Your goal: Check each line of the data for "origin" and select those that have it.

Given data:
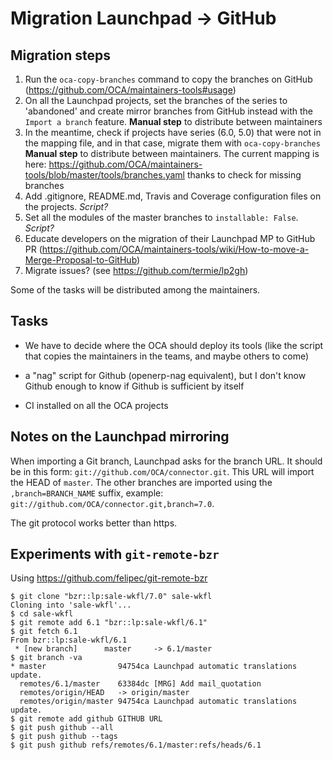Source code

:# Migration Launchpad → GitHub

## Migration steps

1. Run the `oca-copy-branches` command to copy the branches on GitHub (https://github.com/OCA/maintainers-tools#usage)
2. On all the Launchpad projects, set the branches of the series to 'abandoned' and create mirror branches from GitHub instead with the `Import a branch` feature. **Manual step** to distribute between maintainers
3. In the meantime, check if projects have series (6.0, 5.0) that were not in the mapping file, and in that case, migrate them with `oca-copy-branches` **Manual step** to distribute between maintainers. The current mapping is here: https://github.com/OCA/maintainers-tools/blob/master/tools/branches.yaml thanks to check for missing branches
4. Add .gitignore, README.md, Travis and Coverage configuration files on the projects. *Script?*
5. Set all the modules of the master branches to `installable: False`. *Script?*
6. Educate developers on the migration of their Launchpad MP to GitHub PR (https://github.com/OCA/maintainers-tools/wiki/How-to-move-a-Merge-Proposal-to-GitHub)
7. Migrate issues? (see https://github.com/termie/lp2gh)

Some of the tasks will be distributed among the maintainers.

## Tasks
* We have to decide where the OCA should deploy its tools (like the script that copies the maintainers in the teams, and maybe others to come)

* a "nag" script for Github (openerp-nag equivalent), but I don't know
Github enough to know if Github is sufficient by itself

* CI installed on all the OCA projects

## Notes on the Launchpad mirroring

When importing a Git branch, Launchpad asks for the branch URL.
It should be in this form: `git://github.com/OCA/connector.git`.
This URL will import the HEAD of `master`. The other branches are imported using the `,branch=BRANCH_NAME` suffix, example: `git://github.com/OCA/connector.git,branch=7.0`.

The git protocol works better than https.



## Experiments with `git-remote-bzr`

Using https://github.com/felipec/git-remote-bzr

    $ git clone "bzr::lp:sale-wkfl/7.0" sale-wkfl
    Cloning into 'sale-wkfl'...
    $ cd sale-wkfl 
    $ git remote add 6.1 "bzr::lp:sale-wkfl/6.1"                                       
    $ git fetch 6.1
    From bzr::lp:sale-wkfl/6.1
     * [new branch]      master     -> 6.1/master
    $ git branch -va
    * master                94754ca Launchpad automatic translations update.
      remotes/6.1/master    63384dc [MRG] Add mail_quotation
      remotes/origin/HEAD   -> origin/master
      remotes/origin/master 94754ca Launchpad automatic translations update.
    $ git remote add github GITHUB URL
    $ git push github --all
    $ git push github --tags
    $ git push github refs/remotes/6.1/master:refs/heads/6.1

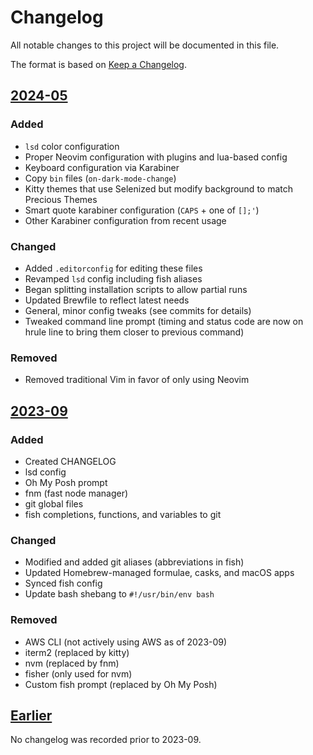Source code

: # Changelog

All notable changes to this project will be documented in this file.

The format is based on [Keep a Changelog](https://keepachangelog.com/en/1.0.0/).

## [2024-05](https://github.com/connorjs/dotfiles/compare/2023-09...HEAD)

### Added

- `lsd` color configuration
- Proper Neovim configuration with plugins and lua-based config
- Keyboard configuration via Karabiner
- Copy `bin` files (`on-dark-mode-change`)
- Kitty themes that use Selenized but modify background to match Precious Themes
- Smart quote karabiner configuration (`CAPS` + one of `[];'`)
- Other Karabiner configuration from recent usage

### Changed

- Added `.editorconfig` for editing these files
- Revamped `lsd` config including fish aliases
- Began splitting installation scripts to allow partial runs
- Updated Brewfile to reflect latest needs
- General, minor config tweaks (see commits for details)
- Tweaked command line prompt (timing and status code are now on hrule line to bring them closer to previous command)

### Removed

- Removed traditional Vim in favor of only using Neovim

## [2023-09](https://github.com/connorjs/dotfiles/compare/pre-changelog...2023-09)

### Added

- Created CHANGELOG
- lsd config
- Oh My Posh prompt
- fnm (fast node manager)
- git global files
- fish completions, functions, and variables to git

### Changed

- Modified and added git aliases (abbreviations in fish)
- Updated Homebrew-managed formulae, casks, and macOS apps
- Synced fish config
- Update bash shebang to `#!/usr/bin/env bash`

### Removed

- AWS CLI (not actively using AWS as of 2023-09)
- iterm2 (replaced by kitty)
- nvm (replaced by fnm)
- fisher (only used for nvm)
- Custom fish prompt (replaced by Oh My Posh)

## [Earlier](https://github.com/connorjs/dotfiles/compare/d161fac...pre-changelog)

No changelog was recorded prior to 2023-09.

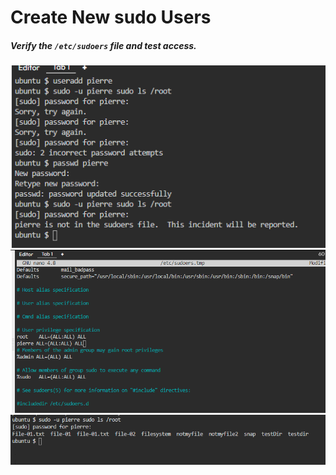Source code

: # Create New sudo Users

##### Verify the `/etc/sudoers` file and test access.
![alt text](image.png)
![alt text](image-1.png)
![alt text](image-2.png)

Result:
      remotes/origin/HEAD   -> origin/master
      remotes/origin/master 94754ca Launchpad automatic translations update.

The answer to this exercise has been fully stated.